The whole process of this project was incredibly gratifying and overall successful, but we did face a lot of difficulties along the way. One of our biggest hurdles was synthesizing our design. None of us had previous experience with synthesis using XILINX and it had a good bit of a learning curve for us to surmount. That is why we did not go as much into timing as we wish we could have. On the bright side, we spent a lot more time doing research, design, and implementation. This turned out to be the most interesting and beneficial part of the project so it is where we exerted most of our effort.

We also put a lot of emphasis on the documentation. From the very start it was most important to us that whatever work we got done was incredibly well documented to be helpful to future classes. In this regard, we feel we succeeded. We worked very hard to make our diagrams comprehensive and understandable. We put a lot of thought into how we would describe our implementations so they would be as intuitive as possible.

Looking back on our work plan, shown below, we were fairly accurate with our time predictions. The huge difference is that our final demo took a different form from our original plan. Although we had intended to do speed comparisons and show the timing differences, we earlier realized that we had bitten off more than we could chew. It consumed all of our time to simply focus on researching improvements, figuring out implementation, and then getting them all to a fully functional state in Verilog. We still had enough time to analyze the big picture of how our timings compared, although we did not do a lot of specific time testing through synthesis.

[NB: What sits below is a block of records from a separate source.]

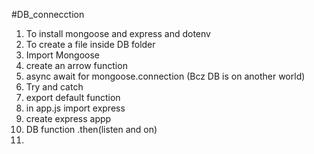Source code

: #DB_connecction
1) To install mongoose and express and dotenv
2) To create a file inside DB folder
3) Import Mongoose
4) create an arrow function
5) async await for mongoose.connection (Bcz DB is on another world)
6) Try and catch
7) export default function
8) in app.js import express
9) create express appp
10) DB function .then(listen and on)  
11) 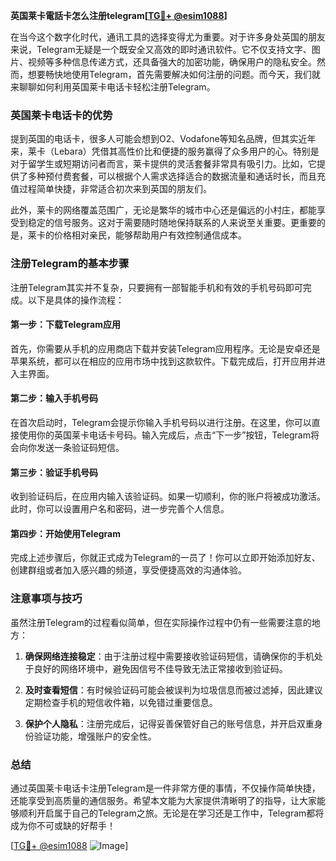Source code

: **英国莱卡電話卡怎么注册telegram[[TG💪+ @esim1088](https://t.me/s/esim1088)]**

在当今这个数字化时代，通讯工具的选择变得尤为重要。对于许多身处英国的朋友来说，Telegram无疑是一个既安全又高效的即时通讯软件。它不仅支持文字、图片、视频等多种信息传递方式，还具备强大的加密功能，确保用户的隐私安全。然而，想要畅快地使用Telegram，首先需要解决如何注册的问题。而今天，我们就来聊聊如何利用英国莱卡电话卡轻松注册Telegram。

### 英国莱卡电话卡的优势

提到英国的电话卡，很多人可能会想到O2、Vodafone等知名品牌，但其实近年来，莱卡（Lebara）凭借其高性价比和便捷的服务赢得了众多用户的心。特别是对于留学生或短期访问者而言，莱卡提供的灵活套餐非常具有吸引力。比如，它提供了多种预付费套餐，可以根据个人需求选择适合的数据流量和通话时长，而且充值过程简单快捷，非常适合初次来到英国的朋友们。

此外，莱卡的网络覆盖范围广，无论是繁华的城市中心还是偏远的小村庄，都能享受到稳定的信号服务。这对于需要随时随地保持联系的人来说至关重要。更重要的是，莱卡的价格相对亲民，能够帮助用户有效控制通信成本。

### 注册Telegram的基本步骤

注册Telegram其实并不复杂，只要拥有一部智能手机和有效的手机号码即可完成。以下是具体的操作流程：

#### 第一步：下载Telegram应用

首先，你需要从手机的应用商店下载并安装Telegram应用程序。无论是安卓还是苹果系统，都可以在相应的应用市场中找到这款软件。下载完成后，打开应用并进入主界面。

#### 第二步：输入手机号码

在首次启动时，Telegram会提示你输入手机号码以进行注册。在这里，你可以直接使用你的英国莱卡电话卡号码。输入完成后，点击“下一步”按钮，Telegram将会向你发送一条验证码短信。

#### 第三步：验证手机号码

收到验证码后，在应用内输入该验证码。如果一切顺利，你的账户将被成功激活。此时，你可以设置用户名和密码，进一步完善个人信息。

#### 第四步：开始使用Telegram

完成上述步骤后，你就正式成为Telegram的一员了！你可以立即开始添加好友、创建群组或者加入感兴趣的频道，享受便捷高效的沟通体验。

### 注意事项与技巧

虽然注册Telegram的过程看似简单，但在实际操作过程中仍有一些需要注意的地方：

1. **确保网络连接稳定**：由于注册过程中需要接收验证码短信，请确保你的手机处于良好的网络环境中，避免因信号不佳导致无法正常接收到验证码。
   
2. **及时查看短信**：有时候验证码可能会被误判为垃圾信息而被过滤掉，因此建议定期检查手机的短信收件箱，以免错过重要信息。

3. **保护个人隐私**：注册完成后，记得妥善保管好自己的账号信息，并开启双重身份验证功能，增强账户的安全性。

### 总结

通过英国莱卡电话卡注册Telegram是一件非常方便的事情，不仅操作简单快捷，还能享受到高质量的通信服务。希望本文能为大家提供清晰明了的指导，让大家能够顺利开启属于自己的Telegram之旅。无论是在学习还是工作中，Telegram都将成为你不可或缺的好帮手！

[[TG💪+ @esim1088](https://t.me/s/esim1088) ![Image](https://i.postimg.cc/4NQfJmqS/Snipaste-2025-05-13-00-14-12.png)]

If we had more time on this project our TODO would surely be to fully test the timing of each phase of each individual version of our CPU through synthesis with XILINX. That being said, we are completely happy with the work we managed to do during our time working on this project. We are proud of our outcome and each had an incredibly valuable experience.

Goal:

Optimize and document beautifully our pipelined CPU from MP3.

Final Demo:

A presentation of speed tests and comparisons of simple programs on our original CPU to the optimized CPU.

Schedule:

Study timing and balancing of CPU: Dec 11: 10 hours

Implement new design features for speed optimization: Dec 17: 20 hours

Documentation: Dec 19: 10 hours